▶ **Exercise goal**
State how many lines below hold the word "will". Give that number and no other text.
----- Supplied records
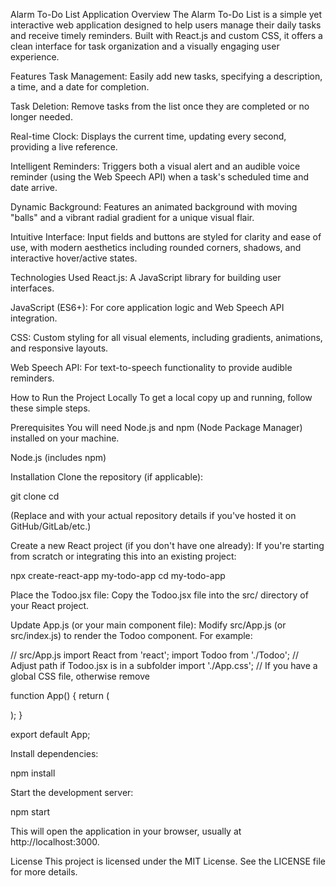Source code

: Alarm To-Do List Application
Overview
The Alarm To-Do List is a simple yet interactive web application designed to help users manage their daily tasks and receive timely reminders. Built with React.js and custom CSS, it offers a clean interface for task organization and a visually engaging user experience.

Features
Task Management: Easily add new tasks, specifying a description, a time, and a date for completion.

Task Deletion: Remove tasks from the list once they are completed or no longer needed.

Real-time Clock: Displays the current time, updating every second, providing a live reference.

Intelligent Reminders: Triggers both a visual alert and an audible voice reminder (using the Web Speech API) when a task's scheduled time and date arrive.

Dynamic Background: Features an animated background with moving "balls" and a vibrant radial gradient for a unique visual flair.

Intuitive Interface: Input fields and buttons are styled for clarity and ease of use, with modern aesthetics including rounded corners, shadows, and interactive hover/active states.

Technologies Used
React.js: A JavaScript library for building user interfaces.

JavaScript (ES6+): For core application logic and Web Speech API integration.

CSS: Custom styling for all visual elements, including gradients, animations, and responsive layouts.

Web Speech API: For text-to-speech functionality to provide audible reminders.

How to Run the Project Locally
To get a local copy up and running, follow these simple steps.

Prerequisites
You will need Node.js and npm (Node Package Manager) installed on your machine.

Node.js (includes npm)

Installation
Clone the repository (if applicable):

git clone <your-repository-url>
cd <your-repository-name>


(Replace <your-repository-url> and <your-repository-name> with your actual repository details if you've hosted it on GitHub/GitLab/etc.)

Create a new React project (if you don't have one already):
If you're starting from scratch or integrating this into an existing project:

npx create-react-app my-todo-app
cd my-todo-app


Place the Todoo.jsx file:
Copy the Todoo.jsx file into the src/ directory of your React project.

Update App.js (or your main component file):
Modify src/App.js (or src/index.js) to render the Todoo component. For example:

// src/App.js
import React from 'react';
import Todoo from './Todoo'; // Adjust path if Todoo.jsx is in a subfolder
import './App.css'; // If you have a global CSS file, otherwise remove

function App() {
  return (
    <div className="App">
      <Todoo />
    </div>
  );
}

export default App;


Install dependencies:

npm install


Start the development server:

npm start


This will open the application in your browser, usually at http://localhost:3000.

License
This project is licensed under the MIT License. See the LICENSE file for more details.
----------
▶ **Answer for the task**
2